*Work instructions*:
Write out, word for word, only the lines from the one containing "or more hostnames" through the final line of the data.

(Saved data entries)
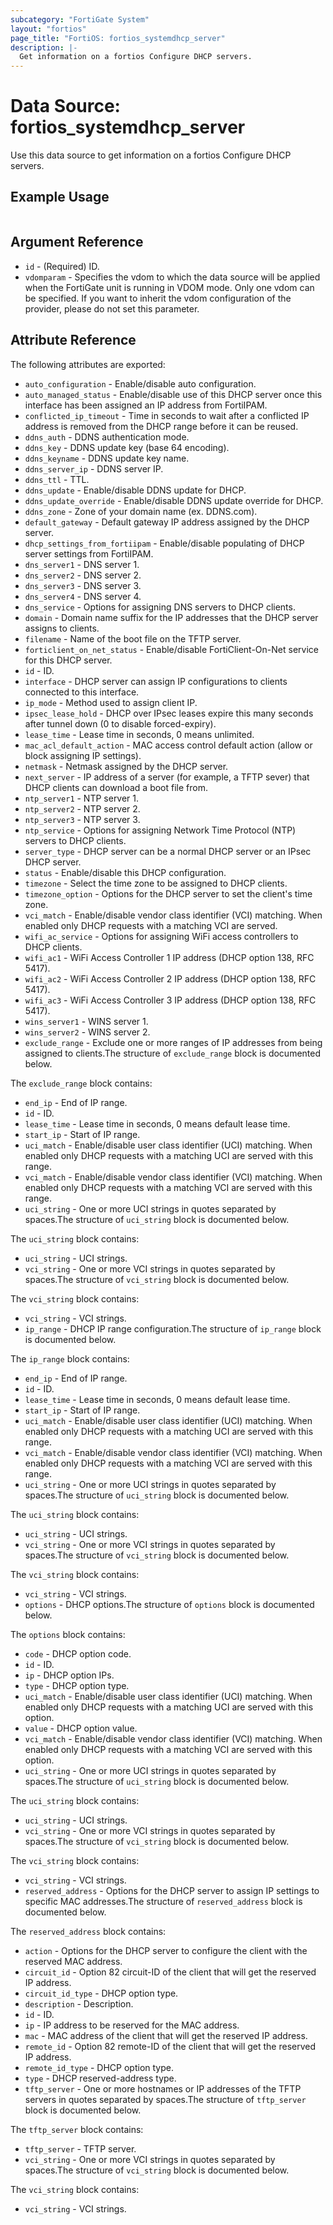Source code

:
 ```yaml
---
subcategory: "FortiGate System"
layout: "fortios"
page_title: "FortiOS: fortios_systemdhcp_server"
description: |-
  Get information on a fortios Configure DHCP servers.
---
```


# Data Source: fortios_systemdhcp_server
Use this data source to get information on a fortios Configure DHCP servers.


## Example Usage

```hcl

```

## Argument Reference

* `id` - (Required) ID.
* `vdomparam` - Specifies the vdom to which the data source will be applied when the FortiGate unit is running in VDOM mode. Only one vdom can be specified. If you want to inherit the vdom configuration of the provider, please do not set this parameter.

## Attribute Reference

The following attributes are exported:

* `auto_configuration` - Enable/disable auto configuration.
* `auto_managed_status` - Enable/disable use of this DHCP server once this interface has been assigned an IP address from FortiIPAM.
* `conflicted_ip_timeout` - Time in seconds to wait after a conflicted IP address is removed from the DHCP range before it can be reused.
* `ddns_auth` - DDNS authentication mode.
* `ddns_key` - DDNS update key (base 64 encoding).
* `ddns_keyname` - DDNS update key name.
* `ddns_server_ip` - DDNS server IP.
* `ddns_ttl` - TTL.
* `ddns_update` - Enable/disable DDNS update for DHCP.
* `ddns_update_override` - Enable/disable DDNS update override for DHCP.
* `ddns_zone` - Zone of your domain name (ex. DDNS.com).
* `default_gateway` - Default gateway IP address assigned by the DHCP server.
* `dhcp_settings_from_fortiipam` - Enable/disable populating of DHCP server settings from FortiIPAM.
* `dns_server1` - DNS server 1.
* `dns_server2` - DNS server 2.
* `dns_server3` - DNS server 3.
* `dns_server4` - DNS server 4.
* `dns_service` - Options for assigning DNS servers to DHCP clients.
* `domain` - Domain name suffix for the IP addresses that the DHCP server assigns to clients.
* `filename` - Name of the boot file on the TFTP server.
* `forticlient_on_net_status` - Enable/disable FortiClient-On-Net service for this DHCP server.
* `id` - ID.
* `interface` - DHCP server can assign IP configurations to clients connected to this interface.
* `ip_mode` - Method used to assign client IP.
* `ipsec_lease_hold` - DHCP over IPsec leases expire this many seconds after tunnel down (0 to disable forced-expiry).
* `lease_time` - Lease time in seconds, 0 means unlimited.
* `mac_acl_default_action` - MAC access control default action (allow or block assigning IP settings).
* `netmask` - Netmask assigned by the DHCP server.
* `next_server` - IP address of a server (for example, a TFTP sever) that DHCP clients can download a boot file from.
* `ntp_server1` - NTP server 1.
* `ntp_server2` - NTP server 2.
* `ntp_server3` - NTP server 3.
* `ntp_service` - Options for assigning Network Time Protocol (NTP) servers to DHCP clients.
* `server_type` - DHCP server can be a normal DHCP server or an IPsec DHCP server.
* `status` - Enable/disable this DHCP configuration.
* `timezone` - Select the time zone to be assigned to DHCP clients.
* `timezone_option` - Options for the DHCP server to set the client's time zone.
* `vci_match` - Enable/disable vendor class identifier (VCI) matching. When enabled only DHCP requests with a matching VCI are served.
* `wifi_ac_service` - Options for assigning WiFi access controllers to DHCP clients.
* `wifi_ac1` - WiFi Access Controller 1 IP address (DHCP option 138, RFC 5417).
* `wifi_ac2` - WiFi Access Controller 2 IP address (DHCP option 138, RFC 5417).
* `wifi_ac3` - WiFi Access Controller 3 IP address (DHCP option 138, RFC 5417).
* `wins_server1` - WINS server 1.
* `wins_server2` - WINS server 2.
* `exclude_range` - Exclude one or more ranges of IP addresses from being assigned to clients.The structure of `exclude_range` block is documented below.

The `exclude_range` block contains:

* `end_ip` - End of IP range.
* `id` - ID.
* `lease_time` - Lease time in seconds, 0 means default lease time.
* `start_ip` - Start of IP range.
* `uci_match` - Enable/disable user class identifier (UCI) matching. When enabled only DHCP requests with a matching UCI are served with this range.
* `vci_match` - Enable/disable vendor class identifier (VCI) matching. When enabled only DHCP requests with a matching VCI are served with this range.
* `uci_string` - One or more UCI strings in quotes separated by spaces.The structure of `uci_string` block is documented below.

The `uci_string` block contains:

* `uci_string` - UCI strings.
* `vci_string` - One or more VCI strings in quotes separated by spaces.The structure of `vci_string` block is documented below.

The `vci_string` block contains:

* `vci_string` - VCI strings.
* `ip_range` - DHCP IP range configuration.The structure of `ip_range` block is documented below.

The `ip_range` block contains:

* `end_ip` - End of IP range.
* `id` - ID.
* `lease_time` - Lease time in seconds, 0 means default lease time.
* `start_ip` - Start of IP range.
* `uci_match` - Enable/disable user class identifier (UCI) matching. When enabled only DHCP requests with a matching UCI are served with this range.
* `vci_match` - Enable/disable vendor class identifier (VCI) matching. When enabled only DHCP requests with a matching VCI are served with this range.
* `uci_string` - One or more UCI strings in quotes separated by spaces.The structure of `uci_string` block is documented below.

The `uci_string` block contains:

* `uci_string` - UCI strings.
* `vci_string` - One or more VCI strings in quotes separated by spaces.The structure of `vci_string` block is documented below.

The `vci_string` block contains:

* `vci_string` - VCI strings.
* `options` - DHCP options.The structure of `options` block is documented below.

The `options` block contains:

* `code` - DHCP option code.
* `id` - ID.
* `ip` - DHCP option IPs.
* `type` - DHCP option type.
* `uci_match` - Enable/disable user class identifier (UCI) matching. When enabled only DHCP requests with a matching UCI are served with this option.
* `value` - DHCP option value.
* `vci_match` - Enable/disable vendor class identifier (VCI) matching. When enabled only DHCP requests with a matching VCI are served with this option.
* `uci_string` - One or more UCI strings in quotes separated by spaces.The structure of `uci_string` block is documented below.

The `uci_string` block contains:

* `uci_string` - UCI strings.
* `vci_string` - One or more VCI strings in quotes separated by spaces.The structure of `vci_string` block is documented below.

The `vci_string` block contains:

* `vci_string` - VCI strings.
* `reserved_address` - Options for the DHCP server to assign IP settings to specific MAC addresses.The structure of `reserved_address` block is documented below.

The `reserved_address` block contains:

* `action` - Options for the DHCP server to configure the client with the reserved MAC address.
* `circuit_id` - Option 82 circuit-ID of the client that will get the reserved IP address.
* `circuit_id_type` - DHCP option type.
* `description` - Description.
* `id` - ID.
* `ip` - IP address to be reserved for the MAC address.
* `mac` - MAC address of the client that will get the reserved IP address.
* `remote_id` - Option 82 remote-ID of the client that will get the reserved IP address.
* `remote_id_type` - DHCP option type.
* `type` - DHCP reserved-address type.
* `tftp_server` - One or more hostnames or IP addresses of the TFTP servers in quotes separated by spaces.The structure of `tftp_server` block is documented below.

The `tftp_server` block contains:

* `tftp_server` - TFTP server.
* `vci_string` - One or more VCI strings in quotes separated by spaces.The structure of `vci_string` block is documented below.

The `vci_string` block contains:

* `vci_string` - VCI strings.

*Answer to the exercise*:
* `tftp_server` - One or more hostnames or IP addresses of the TFTP servers in quotes separated by spaces.The structure of `tftp_server` block is documented below.

The `tftp_server` block contains:

* `tftp_server` - TFTP server.
* `vci_string` - One or more VCI strings in quotes separated by spaces.The structure of `vci_string` block is documented below.

The `vci_string` block contains:

* `vci_string` - VCI strings.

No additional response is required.